The pair are best known as speciality coffee roasters and wholesalers (they sell their meticulously sourced seasonal single origin coffees to restaurants and caterers all over Ireland and beyond) and, when they moved out of the Science Gallery early in 2019 in order to create something of their own, they used the opportunity to focus on a unique food offering - and include Eastern European influences to reflect Peter's Polish food heritage.
On entering the long narrow space you are met with a coffee machine, a small selection of cakes and a very large counter of savoury salads and sandwiches. There is limited seating as most of the space is taken up with the counter displaying the delicious food, and it is mainly a takeaway operation. There is a kitchen unit visible at the back and a screen showing silent films, a nod to the fact that this used to be a projector room of the old Academy Cinema.
Opening at 8am Cloud Picker is a popular stop off for weekday breakfasts and offers mainly egg-based dishes on toasted challah with seasonal greens, wild mushrooms. Cloud Picker's own coffee bacon jam features, plus overnight soaked porridge with various home-made toppings (prune syrup, quince preserve, apricot jam, toasted seeds...).
The café’s signature stew is Peter's mother's beef goulash and there are unusual baked goods too, including light Polish yeast buns with fillings and toppings such as fresh blueberries, raspberries, walnuts or cane sugar and cardamom. The food is tasty and well priced, and with a wide selection of salads, three for €5 or five for €8, you can add on a protein or sauce. But the tag protein does not do justice to the juicy leg of honey baked ham or the perfectly boiled eggs, sliced open to reveal the vibrant yolk and sprinkled with a dusting of smoked paprika.

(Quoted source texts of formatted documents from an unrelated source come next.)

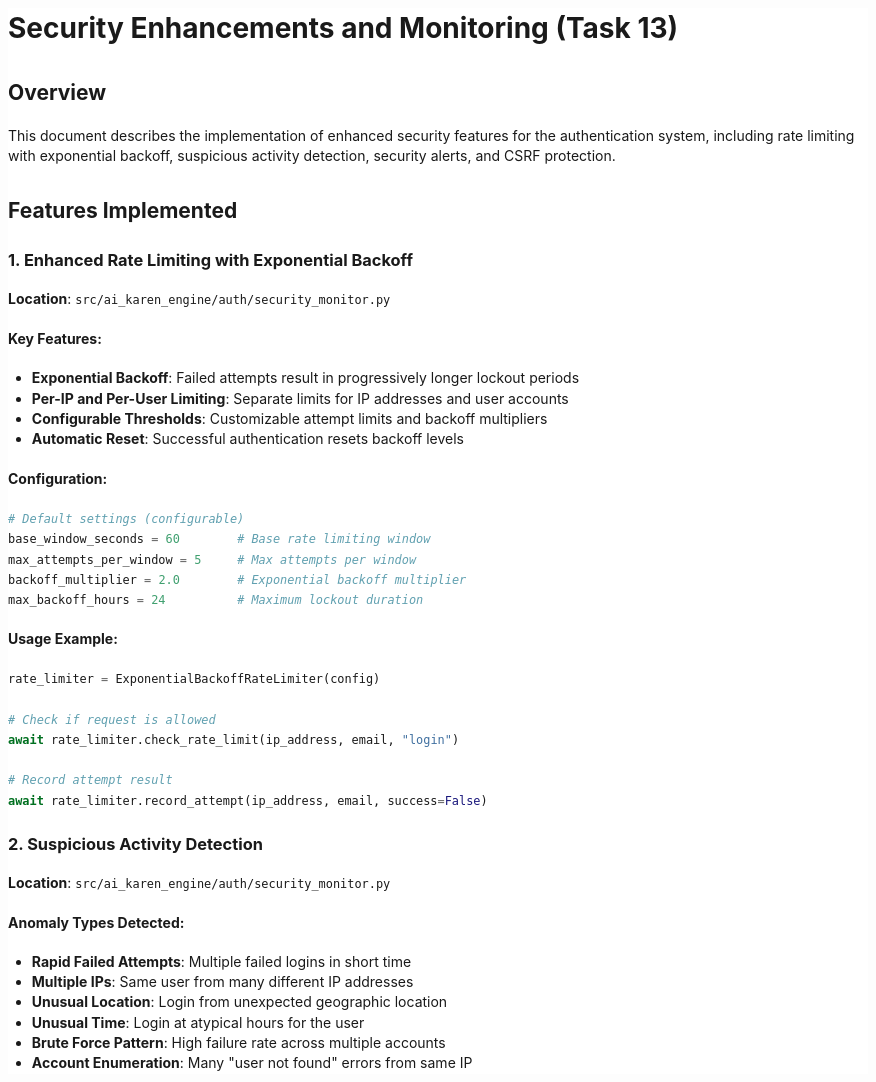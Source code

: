 # Security Enhancements and Monitoring (Task 13)

## Overview

This document describes the implementation of enhanced security features for the authentication system, including rate limiting with exponential backoff, suspicious activity detection, security alerts, and CSRF protection.

## Features Implemented

### 1. Enhanced Rate Limiting with Exponential Backoff

**Location**: `src/ai_karen_engine/auth/security_monitor.py`

#### Key Features:
- **Exponential Backoff**: Failed attempts result in progressively longer lockout periods
- **Per-IP and Per-User Limiting**: Separate limits for IP addresses and user accounts
- **Configurable Thresholds**: Customizable attempt limits and backoff multipliers
- **Automatic Reset**: Successful authentication resets backoff levels

#### Configuration:
```python
# Default settings (configurable)
base_window_seconds = 60        # Base rate limiting window
max_attempts_per_window = 5     # Max attempts per window
backoff_multiplier = 2.0        # Exponential backoff multiplier
max_backoff_hours = 24          # Maximum lockout duration
```

#### Usage Example:
```python
rate_limiter = ExponentialBackoffRateLimiter(config)

# Check if request is allowed
await rate_limiter.check_rate_limit(ip_address, email, "login")

# Record attempt result
await rate_limiter.record_attempt(ip_address, email, success=False)
```

### 2. Suspicious Activity Detection

**Location**: `src/ai_karen_engine/auth/security_monitor.py`

#### Anomaly Types Detected:
- **Rapid Failed Attempts**: Multiple failed logins in short time
- **Multiple IPs**: Same user from many different IP addresses
- **Unusual Location**: Login from unexpected geographic location
- **Unusual Time**: Login at atypical hours for the user
- **Brute Force Pattern**: High failure rate across multiple accounts
- **Account Enumeration**: Many "user not found" errors from same IP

The new Cloud Picker Café was created to showcase Cloud Picker coffee, and all their seasonal coffees are available to drink in, take out or buy to use at home - including their best-known blend ‘Henry’, named for the company’s mascot, a friendly Great Dane.
As might be expected there are some unusual coffee offerings, such as a coffee kombucha, made with Cloud Pickers own coffee, to rose, orange blossom or lavender lattes (which are more subtle than they sound).
Sustainability is a top priority in all areas of the business with all of the packaging compostable, a selection of bins provided for different types of waste - and discount offered, not only for presenting keepcups, but also their own branded lunch boxes which act as a very practical sort of loyalty card.